Copy the result of filtering the entries below for lines that include the string "each".

Extracted records
Start of Block

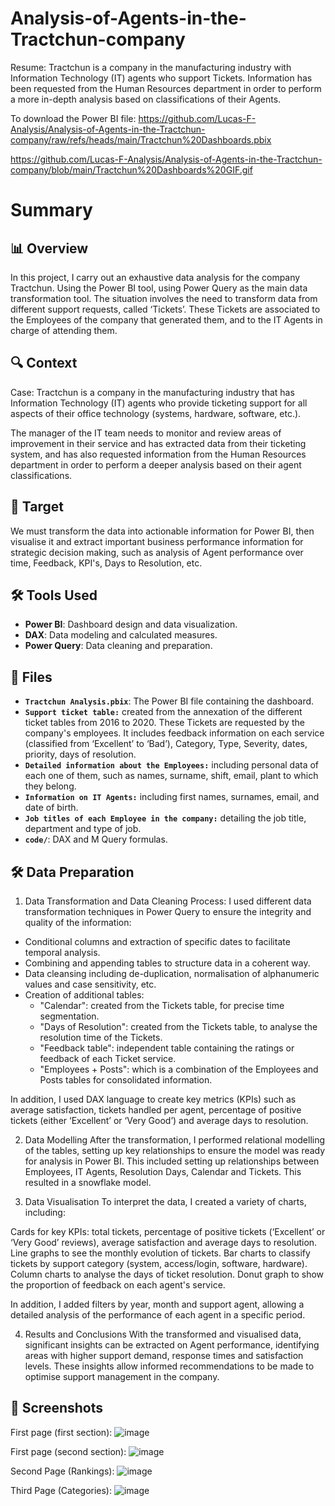 # Analysis-of-Agents-in-the-Tractchun-company
Resume: Tractchun is a company in the manufacturing industry with Information Technology (IT) agents who support Tickets. Information has been requested from the Human Resources department in order to perform a more in-depth analysis based on classifications of their Agents.

To download the Power BI file: https://github.com/Lucas-F-Analysis/Analysis-of-Agents-in-the-Tractchun-company/raw/refs/heads/main/Tractchun%20Dashboards.pbix


https://github.com/Lucas-F-Analysis/Analysis-of-Agents-in-the-Tractchun-company/blob/main/Tractchun%20Dashboards%20GIF.gif

# Summary

## 📊 Overview
In this project, I carry out an exhaustive data analysis for the company Tractchun. Using the Power BI tool, using Power Query as the main data transformation tool. The situation involves the need to transform data from different support requests, called ‘Tickets’. These Tickets are associated to the Employees of the company that generated them, and to the IT Agents in charge of attending them.

## 🔍 Context
Case: Tractchun is a company in the manufacturing industry that has Information Technology (IT) agents who provide ticketing support for all aspects of their office technology (systems, hardware, software, etc.).

The manager of the IT team needs to monitor and review areas of improvement in their service and has extracted data from their ticketing system, and has also requested information from the Human Resources department in order to perform a deeper analysis based on their agent classifications.

## 🎯 Target
We must transform the data into actionable information for Power BI, then visualise it and extract important business performance information for strategic decision making, such as analysis of Agent performance over time, Feedback, KPI's, Days to Resolution, etc. 

## 🛠️ Tools Used
- **Power BI**: Dashboard design and data visualization.
- **DAX**: Data modeling and calculated measures.
- **Power Query**: Data cleaning and preparation.

## 📂 Files
- **`Tractchun Analysis.pbix`**: The Power BI file containing the dashboard.
- **`Support ticket table:`** created from the annexation of the different ticket tables from 2016 to 2020. These Tickets are requested by the company's employees. It includes feedback information on each service (classified from ‘Excellent’ to ‘Bad’), Category, Type, Severity, dates, priority, days of resolution.
- **`Detailed information about the Employees:`** including personal data of each one of them, such as names, surname, shift, email, plant to which they belong.
- **`Information on IT Agents:`** including first names, surnames, email, and date of birth.
- **`Job titles of each Employee in the company:`** detailing the job title, department and type of job.
- **`code/`**: DAX and M Query formulas.

## 🛠️ Data Preparation
1) Data Transformation and Data Cleaning Process:
I used different data transformation techniques in Power Query to ensure the integrity and quality of the information:

- Conditional columns and extraction of specific dates to facilitate temporal analysis.
- Combining and appending tables to structure data in a coherent way.
- Data cleansing including de-duplication, normalisation of alphanumeric values and case sensitivity, etc.
- Creation of additional tables:
    - "Calendar": created from the Tickets table, for precise time segmentation. 
    - "Days of Resolution": created from the Tickets table, to analyse the resolution time of the Tickets.
    - "Feedback table": independent table containing the ratings or feedback of each Ticket service.
    - "Employees + Posts": which is a combination of the Employees and Posts tables for consolidated information.

In addition, I used DAX language to create key metrics (KPIs) such as average satisfaction, tickets handled per agent, percentage of positive tickets (either ‘Excellent’ or ‘Very Good’) and average days to resolution.

2) Data Modelling
After the transformation, I performed relational modelling of the tables, setting up key relationships to ensure the model was ready for analysis in Power BI. This included setting up relationships between Employees, IT Agents, Resolution Days, Calendar and Tickets. This resulted in a snowflake model.

3) Data Visualisation
To interpret the data, I created a variety of charts, including:

Cards for key KPIs: total tickets, percentage of positive tickets (‘Excellent’ or ‘Very Good’ reviews), average satisfaction and average days to resolution.
Line graphs to see the monthly evolution of tickets.
Bar charts to classify tickets by support category (system, access/login, software, hardware).
Column charts to analyse the days of ticket resolution.
Donut graph to show the proportion of feedback on each agent's service.

In addition, I added filters by year, month and support agent, allowing a detailed analysis of the performance of each agent in a specific period.

4) Results and Conclusions
With the transformed and visualised data, significant insights can be extracted on Agent performance, identifying areas with higher support demand, response times and satisfaction levels. These insights allow informed recommendations to be made to optimise support management in the company.

## 📸 Screenshots
First page (first section):
![image](https://github.com/user-attachments/assets/d896ff2d-e4ce-4dfb-82ca-926f99d13596)

First page (second section):
![image](https://github.com/user-attachments/assets/7f7c6c14-955a-4222-a02b-e52499bbbce0)

Second Page (Rankings):
![image](https://github.com/user-attachments/assets/95d163db-6b28-4eb8-8cdc-9a38d7533c91)

Third Page (Categories): 
![image](https://github.com/user-attachments/assets/b7596822-9b88-49a2-80a2-07fab673807a)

End of Block

● **EXPECTED ANSWER**
- **`Support ticket table:`** created from the annexation of the different ticket tables from 2016 to 2020. These Tickets are requested by the company's employees. It includes feedback information on each service (classified from ‘Excellent’ to ‘Bad’), Category, Type, Severity, dates, priority, days of resolution.
- **`Detailed information about the Employees:`** including personal data of each one of them, such as names, surname, shift, email, plant to which they belong.
- **`Job titles of each Employee in the company:`** detailing the job title, department and type of job.
    - "Feedback table": independent table containing the ratings or feedback of each Ticket service.
Donut graph to show the proportion of feedback on each agent's service.
In addition, I added filters by year, month and support agent, allowing a detailed analysis of the performance of each agent in a specific period.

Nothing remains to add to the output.